И бедных малярш, размягченных и осоловевших от военно-морского гостеприимства, извлекают из таких мест корабля, по сравнению с которыми шляпа фокусника — удобное и просторное жилище: из шкапчиков, закутков, рундуков, шлюпочных тентов, вентиляционных шахт, топливных цистерн и водяных емкостей. И через полчаса их сто пятьдесят шесть.
Старпом плачет и клянется верностью присяге.
— Боцман,— осведомляется командир,— ты на Колыме баржой не заведовал? Аттестую!!
И боцман, скрежеща зубами, буквально шкрябкой продирает все закоулки корабля, и малярш набирается сто девяносто три.
— Ладно, хрен с ним,— примирительно останавливает командир, тем более что из недостающих семи одна, самая качественная, спит у него в каюте. — Время не позволяет дольше. Сгружай на фиг, !
«Свердлов» швартуется к стенке, спускает трап, и опечаленные малярши ссыпаются на берег, рассылая воздушные поцелуи и выкрикивая имена и адреса. Вслед за чем крейсер незамедлительно отваливает — продолжать свой многотрудный поход.
Объем незавершенных работ и оставшееся время друг другу соответствует, как комбайн — полевой незабудке. Командир принимает решение сосредоточить
все усилия на категорически необходимом. Первое: кончить сборку главной машины, в Неву-то с ее фарватером и течением на вспомогаче не очень зайдешь. И второе: полностью произвести наружную окраску, без чего ужасный внешний вид любимца флота может быть не одобрен командованием.
И вот шлепает крейсер самым малым, а на мачтах, трубах, за бортом болтаются в люльках матросики и спешно шаровой краской накатывают красоту на родной корабль. Весело работают! перемигиваются и кисти роняют,
И кое-как, командир на грани инфаркта, они действительно под обрез успевают, и на исходе предпраздничной ночи проходят Кронштадт, входят на рассвете в Неву, и обнаруживается, что буксиров для их встречи и проводки, конечно, нет. Как обычно на флоте, одной службе не полагается знать планы другой, и коли доподлинно известно, что «Киров» подорвался и в параде не участвует, то с чего бы портовой службе слать ему буксиры. А о геройском подвиге «Свердлова» ее не информировали. И «Свердлов» самостоятельно вползает в Неву, проходит мост лейтенанта Шмидта... а это совсем не так просто — тяжелому крейсеру в реке своим ходом протискиваться к стоянке и вставать на бочки. Течение сильное, фарватер узкий, места мало, осадка приличная — того и гляди сядешь на мель, подразвернет тебя поперек течения, и — сушите весла и сухари, товарищ командир.

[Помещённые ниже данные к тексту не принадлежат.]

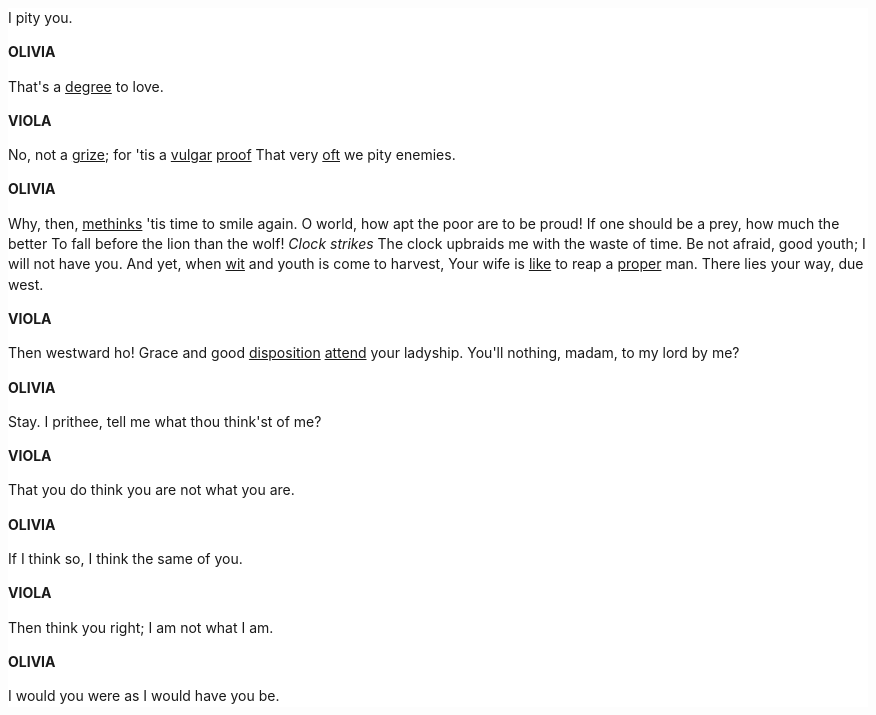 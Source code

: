 I pity you.


**OLIVIA**

That's a [degree][56] to love.

[56]: {{page.q}}=8701 "degree (n.) 3:  step, stage, rung"


**VIOLA**

No, not a [grize][57]; for 'tis a [vulgar][59] [proof][58]
That very [oft][60] we pity enemies.

[57]: {{page.q}}=17556 "grece, grise, grize (n.):  step, degree, grade"
[58]: {{page.q}}=12271 "proof (n.) 2:  experience, actual practice, tried knowledge"
[59]: {{page.q}}=7233 "vulgar (adj.) 5:  familiar, ordinary, everyday"
[60]: {{page.q}}=11606 "oft (adv.):  often"


**OLIVIA**

Why, then, [methinks][61] 'tis time to smile again.
O world, how apt the poor are to be proud!
If one should be a prey, how much the better
To fall before the lion than the wolf!
_Clock strikes_
The clock upbraids me with the waste of time.
Be not afraid, good youth; I will not have you.
And yet, when [wit][62] and youth is come to harvest,
Your wife is [like][63] to reap a [proper][64] man.
There lies your way, due west.

[61]: {{page.q}}=10439 "methinks(t), methought(s) (v.):  it seems /seemed to me"
[62]: {{page.q}}=7583 "wit (n.) 1:  intelligence, wisdom, good sense, mental ability"
[63]: {{page.q}}=19137 "like (adv.) 1:  likely, probable / probably"
[64]: {{page.q}}=12275 "proper (adj.) 1:  good-looking, handsome, comely"


**VIOLA**

Then westward ho!
Grace and good [disposition][66] [attend][65] your ladyship.
You'll nothing, madam, to my lord by me?

[65]: {{page.q}}=76 "attend (v.) 4:  accompany, follow closely, go with"
[66]: {{page.q}}=8438 "disposition (n.) 1:  composure, state of mind, temperament"


**OLIVIA**

Stay.
I prithee, tell me what thou think'st of me?



**VIOLA**

That you do think you are not what you are.



**OLIVIA**

If I think so, I think the same of you.



**VIOLA**

Then think you right; I am not what I am.



**OLIVIA**

I would you were as I would have you be.


[1]: {{page.q}}=5633 "tabor (n.):  type of small drum, especially used in revelling"
[2]: {{page.q}}=19536 "lie (v.) 4:  sleep, go to bed"
[3]: {{page.q}}=15813 "stand by (v.) 3:  support, uphold, maintain"
[4]: {{page.q}}=16376 "say (v.) 6:  speak the truth, speak to the point"
[5]: {{page.q}}=4497 "cheveril (adj.):  flexible, yielding, pliant"
[6]: {{page.q}}=8225 "wit (n.) 6:  lively person, sharp-minded individual"
[7]: {{page.q}}=9191 "dally (v.) 1:  deal lightly, play about, tease"
[8]: {{page.q}}=11375 "nicely (adv.) 2:  subtly, triflingly, fancifully"
[9]: {{page.q}}=8084 "wanton (adj.) 10:  equivocal, ambiguous, uncontrollable"
[10]: {{page.q}}=7940 "wanton (adj.) 5:  sexually hot, passionate, sportive"
[11]: {{page.q}}=1995 "bond (n.) 1:  deed, contract, pledge"
[12]: {{page.q}}=19980 "false (adj.) 3:  sham, spurious, not genuine, artificial"
[13]: {{page.q}}=7550 "warrant (v.) 1:  assure, promise, guarantee, confirm"
[14]: {{page.q}}=13328 "pilcher (n.) 1:  pilchard"
[15]: {{page.q}}=11606 "oft (adv.):  often"
[16]: {{page.q}}=13329 "pass upon (v.):  [unclear meaning] jest at; impose on; pass judgement upon"
[17]: {{page.q}}=15762 "sick (adj.) 1:  longing, pining, avid"
[18]: {{page.q}}=6841 "use (n.) 7:  profit, interest, premium"
[19]: {{page.q}}=3654 "conster (v.) 1:  explain, inform, give an account"
[20]: {{page.q}}=8085 "welkin, out of one's:  out of one's element, none of one's business"
[21]: {{page.q}}=2863 "crave (v.) 2:  need, demand, require"
[22]: {{page.q}}=7583 "wit (n.) 1:  intelligence, wisdom, good sense, mental ability"
[23]: {{page.q}}=13755 "quality (n.) 1:  nature, disposition, character"
[24]: {{page.q}}=4485 "check at (v.) 2:  [falconry] swerve to pounce on, turn towards, swoop at"
[25]: {{page.q}}=18621 "haggard (n.):  [falconry] wild hawk"
[26]: {{page.q}}=13356 "practice (n.) 5:  occupation, profession, line of work"
[27]: {{page.q}}=610 "art (n.) 1:  knowledge, learning, scholarship, science"
[28]: {{page.q}}=19837 "fit (adj.) 1:  suited, fitting, appropriate"
[29]: {{page.q}}=20710 "folly-fallen (adj.):  falling into folly, stooping to foolishness"
[30]: {{page.q}}=6340 "taint (v.) 4:  impair, harm, injure"
[31]: {{page.q}}=7583 "wit (n.) 1:  intelligence, wisdom, good sense, mental ability"
[32]: {{page.q}}=10164 "encounter (v.) 2:  approach, go to, move towards"
[33]: {{page.q}}=5480 "trade (n.) 2:  business, dealings"
[34]: {{page.q}}=19574 "list (n.) 4:  limit, objective"
[35]: {{page.q}}=6341 "taste (v.) 1:  try out, test, put to the proof"
[36]: {{page.q}}=6762 "understand (v.) 1:  stand under the force of [with pun on ‘comprehend’]"
[37]: {{page.q}}=10513 "matter (n.) 4:  affair(s), business, real issue"
[38]: {{page.q}}=12243 "pregnant (adj.) 1:  well-disposed, ready, inclined, receptive"
[39]: {{page.q}}=7432 "vouchsafed (adj.):  well-bestowed, kindly granted"
[40]: {{page.q}}=9216 "duty (n.) 2:  reverence, due respect, proper attitude"
[41]: {{page.q}}=14133 "servant (n.) 1:  devotee, one who gives dedicated service, lover"
[42]: {{page.q}}=7955 "world (n.) 2:  times, life, state of affairs"
[43]: {{page.q}}=20711 "feigning (n.):  pretentiousness, posturing, courtly display"
[44]: {{page.q}}=19237 "lowly (adj.) 1:  humble, modest, submissive"
[45]: {{page.q}}=21269 "gentle (adj.) 6:  soft, tender, kind"
[46]: {{page.q}}=2049 "bid (v.), past form bade 1:  command, order, enjoin, tell"
[47]: {{page.q}}=14962 "suit (n.) 2:  wooing, courtship"
[48]: {{page.q}}=14022 "solicit (v.) 1:  urge, move, incite, prevail upon"
[49]: {{page.q}}=15747 "sphere (n.) 1:  celestial globe in which a heavenly body was thought to move, orbit"
[50]: {{page.q}}=879 "abuse (v.) 2:  misuse, maltreat, treat badly, wrong"
[51]: {{page.q}}=3655 "construction (n.) 2:  judgement, consideration, appraisal"
[52]: {{page.q}}=15276 "hard (adj.) 3:  painful, harrowing, tough"
[53]: {{page.q}}=15777 "stake, at the:  [bear-baiting] under attack; or [gambling]: at risk"
[54]: {{page.q}}=17251 "receiving (n.):  perception, awareness, discernment"
[55]: {{page.q}}=3315 "cypress (n.):  type of lightweight fabric, gauze cloth, crape material [when black, used in mourning]"
[67]: {{page.q}}=10808 "maugre (prep.):  [pron: 'mawguh] in spite of"
[68]: {{page.q}}=7583 "wit (n.) 1:  intelligence, wisdom, good sense, mental ability"
[69]: {{page.q}}=3656 "clause (n.):  premise, assertion, statement"
[70]: {{page.q}}=10165 "extort (v.) 2:  extract with force, wring out"
[71]: {{page.q}}=20712 "fetter (v.):  restrain, overcome, suppress"
[72]: {{page.q}}=9535 "deplore (v.):  tell with grief, express with lamentation" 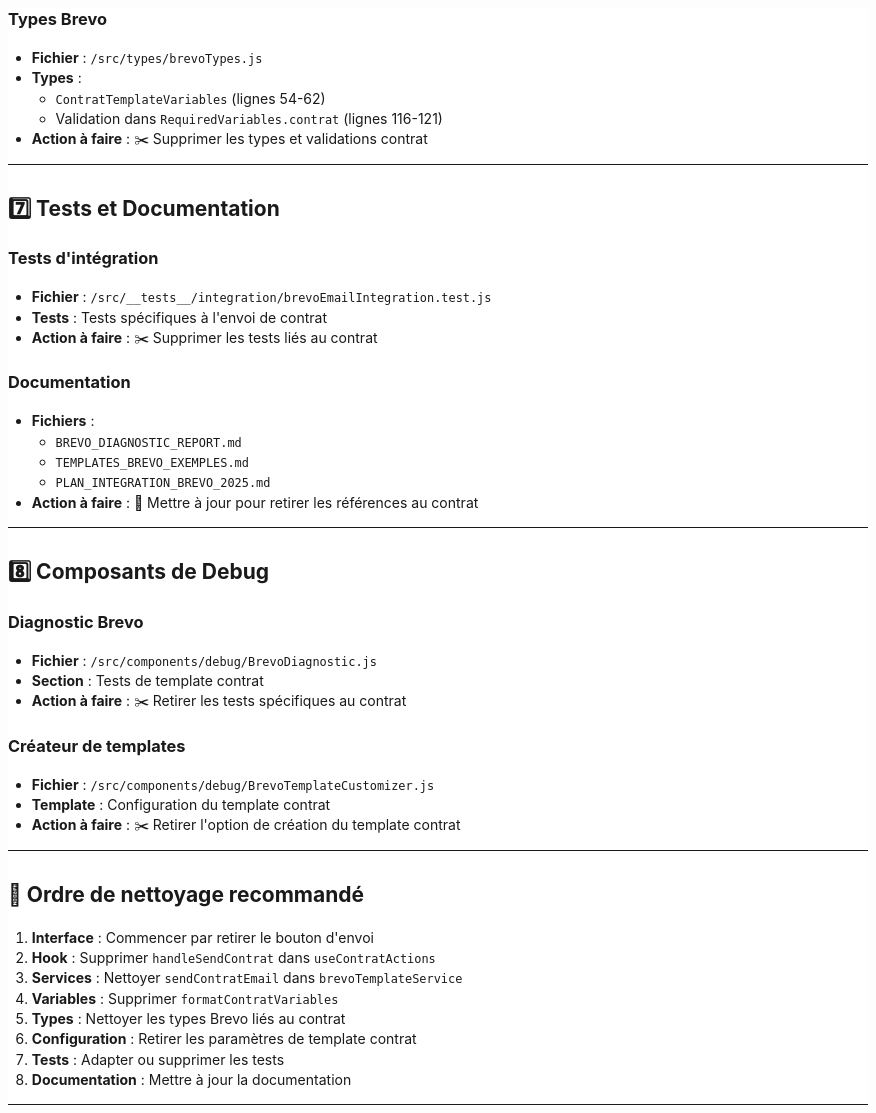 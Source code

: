 ### Types Brevo
- **Fichier** : `/src/types/brevoTypes.js`
- **Types** : 
  - `ContratTemplateVariables` (lignes 54-62)
  - Validation dans `RequiredVariables.contrat` (lignes 116-121)
- **Action à faire** : ✂️ Supprimer les types et validations contrat

---

## 7️⃣ Tests et Documentation

### Tests d'intégration
- **Fichier** : `/src/__tests__/integration/brevoEmailIntegration.test.js`
- **Tests** : Tests spécifiques à l'envoi de contrat
- **Action à faire** : ✂️ Supprimer les tests liés au contrat

### Documentation
- **Fichiers** :
  - `BREVO_DIAGNOSTIC_REPORT.md`
  - `TEMPLATES_BREVO_EXEMPLES.md`
  - `PLAN_INTEGRATION_BREVO_2025.md`
- **Action à faire** : 📝 Mettre à jour pour retirer les références au contrat

---

## 8️⃣ Composants de Debug

### Diagnostic Brevo
- **Fichier** : `/src/components/debug/BrevoDiagnostic.js`
- **Section** : Tests de template contrat
- **Action à faire** : ✂️ Retirer les tests spécifiques au contrat

### Créateur de templates
- **Fichier** : `/src/components/debug/BrevoTemplateCustomizer.js`
- **Template** : Configuration du template contrat
- **Action à faire** : ✂️ Retirer l'option de création du template contrat

---

## 📝 Ordre de nettoyage recommandé

1. **Interface** : Commencer par retirer le bouton d'envoi
2. **Hook** : Supprimer `handleSendContrat` dans `useContratActions`
3. **Services** : Nettoyer `sendContratEmail` dans `brevoTemplateService`
4. **Variables** : Supprimer `formatContratVariables`
5. **Types** : Nettoyer les types Brevo liés au contrat
6. **Configuration** : Retirer les paramètres de template contrat
7. **Tests** : Adapter ou supprimer les tests
8. **Documentation** : Mettre à jour la documentation

---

И командир, в мокром насквозь кителе, отравленный бессонницей и никотином бесчисленных папирос, заводит-таки крейсер на место! А сверху сигнальщик торжественно поет, что у ступеней Адмиралтейства стоит, судя по вымпелу, катер командующего флотом, и сам командующий, горя наградами и галунами парадной адмиральской формы, наблюдает эволюции своего дубль-флагмана.
«Свердлов» замирает точно в предназначенной ему позиции, напротив Адмиралтейства, и начинает постановку на бочки. И тут до всех доходит, что бочек никаких нет. По той же причине — раз нет «Кирова», значит, не нужны ему здесь и бочки, а насчет приказа «Свердлову» на срочный переход — не портовой службы это собачье дело, им об этом знать раньше времени, вроде, и по штату не полагается. Короче — не к чему швартоваться.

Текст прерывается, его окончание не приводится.